Hilye-i Şerif ("The Noble Description", 1598–1599) by Mehmet Hakani, consisting of 712 verses, lists Muhammad's features as reported by Ali (see quotation in the Origins section above), then comments on each of them in 12-20 verses. Although some have found it to be of not great poetic merit, it was popular due to its subject matter. The poem is significant for having established the genre of ḥilya. Later ḥilya writers such as Cevri, Nesati and Nafihi have praised Hakani and stated that they were following in his footsteps. The poem contains several themes detailed below that underscore the importance of reading and writing about the attributes of Muhammad.
In his ḥilya, Hakani mentions the following hadith, which he attributes to Ali: A short time before Muhammad's death, when his crying daughter Fatima said to him: "Ya Rasul-Allah, I will not be able to see your face any more!" Muhammad commanded, "Ya Ali, write down my appearance, for seeing my qualities is like seeing myself." The origin of this hadith is not known. Although probably apocryphal, it has had a fundamental effect on the development of the ḥilya genre. This hadith has been repeated by most other ḥilya writers.
Hakani states another hadith, also attributed to Ali. This hadith of unknown origin is said to have been in circulation since the 9th century but is not found in the reliable hadith collections.

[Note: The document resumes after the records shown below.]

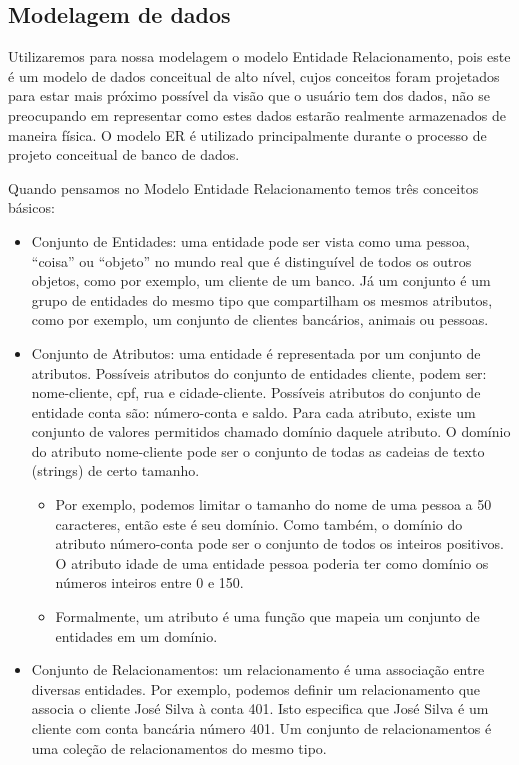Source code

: \documentclass{article}
\begin{document}
\subsection{Modelagem de dados}
Utilizaremos para nossa modelagem o modelo Entidade Relacionamento, pois este é um modelo de dados conceitual de alto nível, cujos conceitos foram projetados para estar mais próximo possível da visão que o usuário tem dos dados, não se preocupando em representar como estes dados estarão realmente armazenados de maneira física. O modelo ER é utilizado principalmente durante o processo de projeto conceitual de banco de dados.

Quando pensamos no Modelo Entidade Relacionamento temos três conceitos básicos:
\begin{itemize}
    \item Conjunto de Entidades: uma entidade pode ser vista como uma pessoa, “coisa” ou “objeto” no mundo real que é distinguível de todos os outros objetos, como por exemplo, um cliente de um banco. Já um conjunto é um grupo de entidades do mesmo tipo que compartilham os mesmos atributos, como por exemplo, um conjunto de clientes bancários, animais ou pessoas.
    \item Conjunto de Atributos: uma entidade é representada por um conjunto de atributos. Possíveis atributos do conjunto de entidades cliente, podem ser: nome-cliente, cpf, rua e cidade-cliente. Possíveis atributos do conjunto de entidade conta são: número-conta e saldo. Para cada atributo, existe um conjunto de valores permitidos chamado domínio daquele atributo. O domínio do atributo nome-cliente pode ser o conjunto de todas as cadeias de texto (strings) de certo tamanho.
    \begin{itemize}
        \item Por exemplo, podemos limitar o tamanho do nome de uma pessoa a 50 caracteres, então este é seu domínio. Como também, o domínio do atributo número-conta pode ser o conjunto de todos os inteiros positivos. O atributo idade de uma entidade pessoa poderia ter como domínio os números inteiros entre 0 e 150.
        \item Formalmente, um atributo é uma função que mapeia um conjunto de entidades em um domínio.
    \end{itemize}
    \item Conjunto de Relacionamentos: um relacionamento é uma associação entre diversas entidades. Por exemplo, podemos definir um relacionamento que associa o cliente José Silva à conta 401. Isto especifica que José Silva é um cliente com conta bancária número 401. Um conjunto de relacionamentos é uma coleção de relacionamentos do mesmo tipo.
\end{itemize}
\end{document}
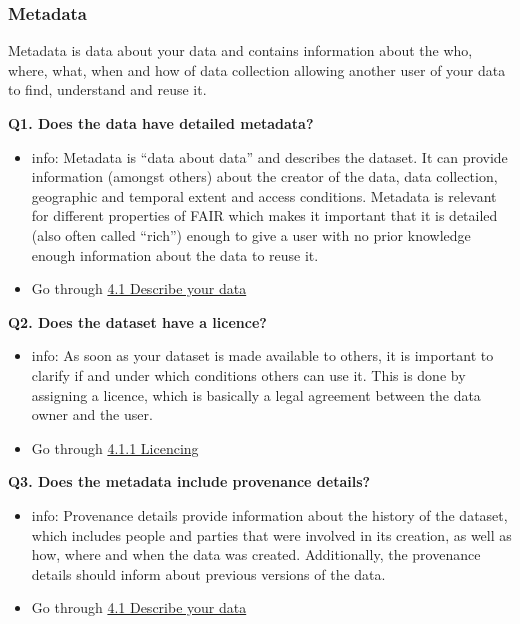 \documentclass[
  oneside]{book}
\providecommand{\tightlist}{%
  \setlength{\itemsep}{0pt}\setlength{\parskip}{0pt}}
\begin{document}
\subsubsection*{Metadata}\label{metadata-1}

Metadata is data about your data and contains information about the who, where, what, when and how of data collection allowing another user of your data to find, understand and reuse it.

\textbf{Q1. Does the data have detailed metadata?}

\begin{itemize}
\tightlist
\item
  info: Metadata is ``data about data'' and describes the dataset. It can provide information (amongst others) about the creator of the data, data collection, geographic and temporal extent and access conditions. Metadata is relevant for different properties of FAIR which makes it important that it is detailed (also often called ``rich'') enough to give a user with no prior knowledge enough information about the data to reuse it.\\
\item
  Go through \hyperref[describe-data]{4.1 Describe your data}
\end{itemize}

\textbf{Q2. Does the dataset have a licence?}

\begin{itemize}
\tightlist
\item
  info: As soon as your dataset is made available to others, it is important to clarify if and under which conditions others can use it. This is done by assigning a licence, which is basically a legal agreement between the data owner and the user.
\item
  Go through \hyperref[licencing]{4.1.1 Licencing}
\end{itemize}

\textbf{Q3. Does the metadata include provenance details?}

\begin{itemize}
\tightlist
\item
  info: Provenance details provide information about the history of the dataset, which includes people and parties that were involved in its creation, as well as how, where and when the data was created. Additionally, the provenance details should inform about previous versions of the data.
\item
  Go through \hyperref[describe-data]{4.1 Describe your data}
\end{itemize}
\end{document}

Repeated in other ḥilān after Hakani's, this hadith has been influential in the establishment of the genre.:

For him who sees my ḥilya after my death, it is as if he had seen me myself, and he who sees it, longing for me, for him God will make Hell prohibited, and he will not be resurrected naked on the Day of Judgement.

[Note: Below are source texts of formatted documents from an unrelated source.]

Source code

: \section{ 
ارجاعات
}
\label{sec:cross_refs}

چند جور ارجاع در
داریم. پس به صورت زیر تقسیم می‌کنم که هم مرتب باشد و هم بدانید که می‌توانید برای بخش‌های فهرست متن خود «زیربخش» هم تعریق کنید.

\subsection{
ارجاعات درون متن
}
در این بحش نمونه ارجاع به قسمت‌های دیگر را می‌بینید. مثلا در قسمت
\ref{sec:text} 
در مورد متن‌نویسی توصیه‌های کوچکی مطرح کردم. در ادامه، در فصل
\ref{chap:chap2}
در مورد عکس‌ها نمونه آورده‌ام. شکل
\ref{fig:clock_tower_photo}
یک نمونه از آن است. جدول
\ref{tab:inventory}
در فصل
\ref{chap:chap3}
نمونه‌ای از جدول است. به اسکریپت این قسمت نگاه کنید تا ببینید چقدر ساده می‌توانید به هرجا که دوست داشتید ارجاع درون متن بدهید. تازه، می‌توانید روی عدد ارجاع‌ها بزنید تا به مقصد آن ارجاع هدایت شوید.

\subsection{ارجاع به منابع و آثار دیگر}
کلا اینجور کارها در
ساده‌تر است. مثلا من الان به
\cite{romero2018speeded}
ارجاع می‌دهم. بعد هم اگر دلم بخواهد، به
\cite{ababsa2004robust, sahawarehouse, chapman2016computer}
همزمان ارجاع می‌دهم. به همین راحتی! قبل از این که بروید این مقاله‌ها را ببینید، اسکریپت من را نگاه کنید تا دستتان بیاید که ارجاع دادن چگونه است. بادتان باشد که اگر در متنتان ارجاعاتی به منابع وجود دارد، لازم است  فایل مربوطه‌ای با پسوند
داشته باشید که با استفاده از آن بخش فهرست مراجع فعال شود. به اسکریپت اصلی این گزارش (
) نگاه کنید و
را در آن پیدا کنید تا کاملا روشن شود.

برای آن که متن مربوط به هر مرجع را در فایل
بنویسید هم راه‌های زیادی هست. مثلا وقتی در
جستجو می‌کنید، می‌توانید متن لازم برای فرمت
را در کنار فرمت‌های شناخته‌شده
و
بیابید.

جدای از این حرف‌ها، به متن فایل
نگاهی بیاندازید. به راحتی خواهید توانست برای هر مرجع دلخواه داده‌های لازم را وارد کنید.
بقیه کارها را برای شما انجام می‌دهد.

Hakani's ḥilya includes a story about a poor man coming to the Abbasid Caliph Harun al-Rashid and presenting him a piece of paper on which Muhammad's ḥilya is written. Al-Rashid is so delighted to see this that he regales the dervish and rewards him with sacs of jewelry. At night, he sees Muhammad in his dream. Muhammad says to him "you received and honored this poor man, so I will make you happy. God gave me the good news that whoever looks at my ḥilya and gets delight from it, presses it to his chest and protects it like his life, will be protected from hellfires on Doomsday; he will not suffer in this world nor in the other. You will be worthy of the sight of my face, and even more, of my holy lights."
It has become customary for other ḥilya authors that followed Hakani to mention in the introduction of their ḥilya (called havas-i hilye) the hadith that seeing Muhammad in one's dream is the same as seeing him. The Harun Al-Rashid story has also been mentioned frequently by other authors as well. These elements from Hakani's ḥilya have established the belief that reading and writing ḥilān protects the person from all trouble, in this world as well as the next.